The relatively high degree of accuracy by naive listeners indicates that they were able to extract information about meaning from the acoustic signal alone. But is it possible to identify the particular iconic properties that accounted for this ability? To determine this, we compared the iconic distance between the vocalization and the template to the non-iconic, median distance. Iconic distance was a reliable predictor of guessing accuracy (z=−5.71, p≪0.001, b=−0.20, 95% CI=[−0.27,−0.13]) when controlling for median distance; median distance was not a reliable predictor when controlling for iconic distance (z=−1.31, n.s.). As shown in figure 6b, listeners were more likely to guess the meaning of vocalizations that had forms closest to the idealized meaning template (i.e. were most iconic by this measure). The addition of target word distance as a predictor in the model did not alter these results in any significant way. Target word distance was not a reliable predictor of accuracy (z=1.62, n.s.), and iconic distance remained highly reliable (z=−3.22, p=0.001, b=−0.21, 95% CI=[−0.21,−0.05]). With one exception, the same pattern of results was also found for the absolute distance between vocalization and word with respect to each variable separately: iconic distance remained highly reliable (z's<−4.02, p's<0.001), and shorter variable distances did not predict greater accuracy (z's>0.59). The exception was that the distance between the intensity of the vocalization and the target word was a reliable predictor of accuracy, such that smaller distances lead to greater accuracy (z=−2.66, p<0.01, b=−0.15, 95% CI=[−0.26,−0.04]). However, iconic distance remained a highly reliably predictor (z=−6.07, p<0.001, b=−0.22, 95% CI=[−0.29,−0.15]). It is not clear what to make of this intensity result, particularly as words do not typically have a characteristic intensity. Overall, it appears that participants were making use of iconic properties of the vocalizations to infer their meanings, as the vocalizations did not resemble the corresponding English words.

Across all meanings, there was a moderate negative correlation between the iconic distance to that meaning and its probability of selection, regardless of its correctness (r=−0.30, p<0.001), and a weaker negative correlation between selection probability and median distance (r=−0.18, p<0.001). Stimuli with acoustic properties that were more similar to the iconic template for a particular meaning were more likely to elicit that meaning as a response. Similarity to the non-iconic median template was less predictive of participants' responses. Figure 7 shows the correlations between both iconic and median distance with the selection probability for each meaning. The iconic distance correlation was negative for 17 of 18 meanings and weaker than median distance for only two of the meanings.

Figure 7.

Figure 7.

Correlations between the two distance metrics to each particular meaning and probability of selecting that meaning. The correlation coefficient is plotted on the x-axis and meaning on the y-axis. Red represents iconic distance, and blue median distance. Negative correlations indicate that smaller distances to a particular meaning are associated with a higher likelihood of selecting that meaning. All meanings but many are associated with a negative correlation.
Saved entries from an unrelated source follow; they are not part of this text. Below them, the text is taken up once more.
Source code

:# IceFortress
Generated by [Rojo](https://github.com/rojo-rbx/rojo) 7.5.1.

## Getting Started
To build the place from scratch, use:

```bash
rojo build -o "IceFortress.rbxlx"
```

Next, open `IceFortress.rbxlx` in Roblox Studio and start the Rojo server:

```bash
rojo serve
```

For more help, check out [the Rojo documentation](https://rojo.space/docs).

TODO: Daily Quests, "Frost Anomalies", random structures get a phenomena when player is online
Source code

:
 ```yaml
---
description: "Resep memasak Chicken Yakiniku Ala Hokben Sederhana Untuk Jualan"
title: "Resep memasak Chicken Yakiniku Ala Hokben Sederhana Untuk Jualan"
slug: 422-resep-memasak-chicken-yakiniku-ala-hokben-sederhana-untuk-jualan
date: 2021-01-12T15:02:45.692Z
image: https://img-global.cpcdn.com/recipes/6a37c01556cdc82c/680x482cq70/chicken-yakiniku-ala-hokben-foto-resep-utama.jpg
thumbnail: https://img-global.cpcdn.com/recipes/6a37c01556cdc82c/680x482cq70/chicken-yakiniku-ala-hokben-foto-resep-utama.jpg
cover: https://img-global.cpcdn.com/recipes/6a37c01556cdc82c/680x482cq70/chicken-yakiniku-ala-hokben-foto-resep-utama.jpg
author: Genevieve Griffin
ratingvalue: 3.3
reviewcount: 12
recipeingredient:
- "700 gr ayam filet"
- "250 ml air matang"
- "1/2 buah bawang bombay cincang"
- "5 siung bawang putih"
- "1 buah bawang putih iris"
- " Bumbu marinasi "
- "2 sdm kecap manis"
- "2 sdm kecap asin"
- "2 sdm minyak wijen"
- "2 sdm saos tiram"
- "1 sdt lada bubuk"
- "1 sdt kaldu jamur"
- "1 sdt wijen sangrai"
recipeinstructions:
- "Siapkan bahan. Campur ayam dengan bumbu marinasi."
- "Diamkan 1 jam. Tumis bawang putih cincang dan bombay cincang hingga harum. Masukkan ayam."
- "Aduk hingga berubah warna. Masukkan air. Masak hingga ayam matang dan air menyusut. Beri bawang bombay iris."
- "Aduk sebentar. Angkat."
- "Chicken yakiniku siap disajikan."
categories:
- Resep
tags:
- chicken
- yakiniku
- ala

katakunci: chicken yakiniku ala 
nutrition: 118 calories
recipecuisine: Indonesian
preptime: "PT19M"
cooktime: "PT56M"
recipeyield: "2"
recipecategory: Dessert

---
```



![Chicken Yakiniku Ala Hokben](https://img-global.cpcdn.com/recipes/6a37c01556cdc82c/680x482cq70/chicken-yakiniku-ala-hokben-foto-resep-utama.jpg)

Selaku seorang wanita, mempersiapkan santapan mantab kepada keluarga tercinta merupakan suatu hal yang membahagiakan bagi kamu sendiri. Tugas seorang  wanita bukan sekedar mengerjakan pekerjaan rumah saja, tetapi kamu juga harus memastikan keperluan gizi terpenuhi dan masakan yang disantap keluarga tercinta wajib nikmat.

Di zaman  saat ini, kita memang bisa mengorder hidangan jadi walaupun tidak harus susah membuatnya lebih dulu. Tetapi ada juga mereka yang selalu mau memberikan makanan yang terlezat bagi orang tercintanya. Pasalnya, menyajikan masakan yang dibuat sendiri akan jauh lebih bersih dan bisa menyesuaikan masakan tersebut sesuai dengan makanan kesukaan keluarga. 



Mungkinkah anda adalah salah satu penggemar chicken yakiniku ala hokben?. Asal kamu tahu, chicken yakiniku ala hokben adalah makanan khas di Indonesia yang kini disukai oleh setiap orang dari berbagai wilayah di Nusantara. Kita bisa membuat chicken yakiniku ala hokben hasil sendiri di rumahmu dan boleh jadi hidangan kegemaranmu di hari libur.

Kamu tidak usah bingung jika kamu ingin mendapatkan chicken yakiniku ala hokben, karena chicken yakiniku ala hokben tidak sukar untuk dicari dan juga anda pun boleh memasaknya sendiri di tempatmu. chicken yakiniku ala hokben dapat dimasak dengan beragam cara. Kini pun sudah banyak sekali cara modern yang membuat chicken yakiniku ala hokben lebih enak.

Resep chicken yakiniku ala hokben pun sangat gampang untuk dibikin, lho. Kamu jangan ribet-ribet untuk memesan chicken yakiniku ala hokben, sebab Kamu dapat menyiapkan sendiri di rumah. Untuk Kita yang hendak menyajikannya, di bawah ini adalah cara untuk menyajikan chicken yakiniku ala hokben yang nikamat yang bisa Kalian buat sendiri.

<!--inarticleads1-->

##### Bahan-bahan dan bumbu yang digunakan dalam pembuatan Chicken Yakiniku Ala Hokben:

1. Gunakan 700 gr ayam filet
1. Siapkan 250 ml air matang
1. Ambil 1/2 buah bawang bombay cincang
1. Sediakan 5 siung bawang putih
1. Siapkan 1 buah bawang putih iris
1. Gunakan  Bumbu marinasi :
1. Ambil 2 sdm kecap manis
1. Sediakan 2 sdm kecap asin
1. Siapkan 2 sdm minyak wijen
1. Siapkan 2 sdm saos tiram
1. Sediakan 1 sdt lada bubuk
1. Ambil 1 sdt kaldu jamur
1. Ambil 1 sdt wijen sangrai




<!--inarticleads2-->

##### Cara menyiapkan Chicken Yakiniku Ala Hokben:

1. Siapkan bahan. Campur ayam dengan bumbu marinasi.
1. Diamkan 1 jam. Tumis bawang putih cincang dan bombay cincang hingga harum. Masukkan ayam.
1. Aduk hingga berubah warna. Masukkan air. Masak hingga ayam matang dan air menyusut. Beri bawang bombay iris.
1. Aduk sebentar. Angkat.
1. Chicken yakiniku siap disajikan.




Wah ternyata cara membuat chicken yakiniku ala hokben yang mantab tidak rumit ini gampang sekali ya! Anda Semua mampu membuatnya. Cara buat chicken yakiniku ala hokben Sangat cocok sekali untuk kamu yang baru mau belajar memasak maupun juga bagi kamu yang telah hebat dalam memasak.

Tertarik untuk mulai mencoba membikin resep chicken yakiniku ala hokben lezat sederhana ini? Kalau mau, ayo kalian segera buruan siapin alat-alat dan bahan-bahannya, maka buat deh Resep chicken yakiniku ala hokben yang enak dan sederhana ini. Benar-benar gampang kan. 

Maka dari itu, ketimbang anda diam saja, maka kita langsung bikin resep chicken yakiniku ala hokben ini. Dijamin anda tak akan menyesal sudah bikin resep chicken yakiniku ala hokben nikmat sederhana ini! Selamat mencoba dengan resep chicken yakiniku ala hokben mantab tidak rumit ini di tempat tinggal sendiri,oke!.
4. Playback with more versus less iconic vocalizations

We further wondered whether we could identify exemplars of highly iconic vocalizations for each meaning and how accurately guessers would perform with these exemplary stimuli. To test this, we used iconic distance to identify the two most and the two least iconic stimuli for each meaning. Then, in a follow-up experiment, we played these to a new set of listeners in a between subjects design.

4.1. Methods

4.1.1. Participants

Participants were recruited through Amazon Mechanical Turk and randomly assigned to a more iconic condition (n=26) or a less iconic condition (n=28).

4.1.2. Stimuli

The stimuli were drawn from the set used in the full charades playback experiment. For each meaning, we selected the two stimuli with the smallest iconic distance (i.e. highest levels of iconicity) and the two with the largest iconic distance (i.e. lowest levels of iconicity), resulting in 36 stimuli for each condition.
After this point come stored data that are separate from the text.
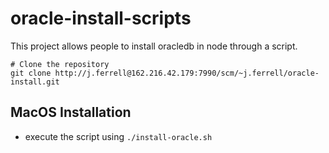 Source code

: # oracle-install-scripts

This project allows people to install oracledb in node through a script.
```
# Clone the repository
git clone http://j.ferrell@162.216.42.179:7990/scm/~j.ferrell/oracle-install.git
```

## MacOS Installation

* execute the script using `./install-oracle.sh`
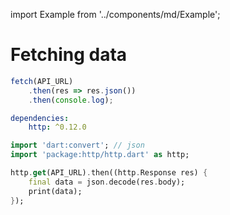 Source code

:import Example from '../components/md/Example';

# Fetching data

<Example reactnative>

```js
fetch(API_URL)
    .then(res => res.json())
    .then(console.log);
```

</Example>

<Example flutter>

```yaml
dependencies:
    http: ^0.12.0
```

```dart
import 'dart:convert'; // json
import 'package:http/http.dart' as http;

http.get(API_URL).then((http.Response res) {
    final data = json.decode(res.body);
    print(data);
});

```

</Example>
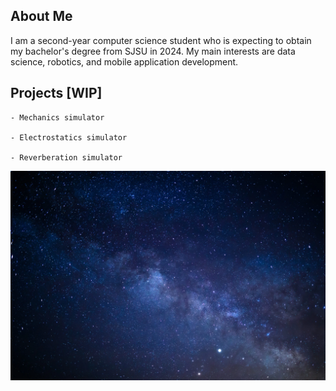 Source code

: ## About Me

I am a second-year computer science student who is expecting to obtain my bachelor's degree from SJSU in 2024. My main interests are data science, robotics, and mobile application development. 

## Projects \[WIP\]

```
- Mechanics simulator

- Electrostatics simulator

- Reverberation simulator
```

![Deep space](/deepspace-scaled.jpg.webp)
4.1.3. Design and procedure

The design and procedure were similar to the full charades playback experiment. The critical difference was that participants listened to stimuli expressing all 18 meanings and for each vocalization selected a meaning from the complete set of 18 possible meanings, i.e. an 18-alternative forced choice (chance level=5.6%).

4.2. Results

Overall accuracy was higher for more iconic (34.5%) compared with less iconic vocalizations (15.6%; z=−3.27, p=0.001, b=−1.57, 95% CI=[−2.56,−0.64]). Figure 4 shows the accuracy for the more (medium blue bars) and less iconic (light blue bars) vocalizations for each meaning. Figure 5c,d shows the corresponding confusion matrices.

5. Discussion

Our goal was to examine people's ability to generate a simple vocal symbol system through the process of iconic creation, comparable to the process by which many gestural communication systems are known to be generated. We found that participants were successful at communicating a set of 18 different meanings in a vocal charades game. Over 10 rounds, their performance became highly accurate and increasingly efficient. As participants’ vocalizations became more communicatively effective over rounds, they also became shorter and more stable in form. These findings show that people can create novel, non-linguistic vocalizations to express a range of meanings, and that even after relatively few interactions, these vocalizations begin to conventionalize into a system of symbols.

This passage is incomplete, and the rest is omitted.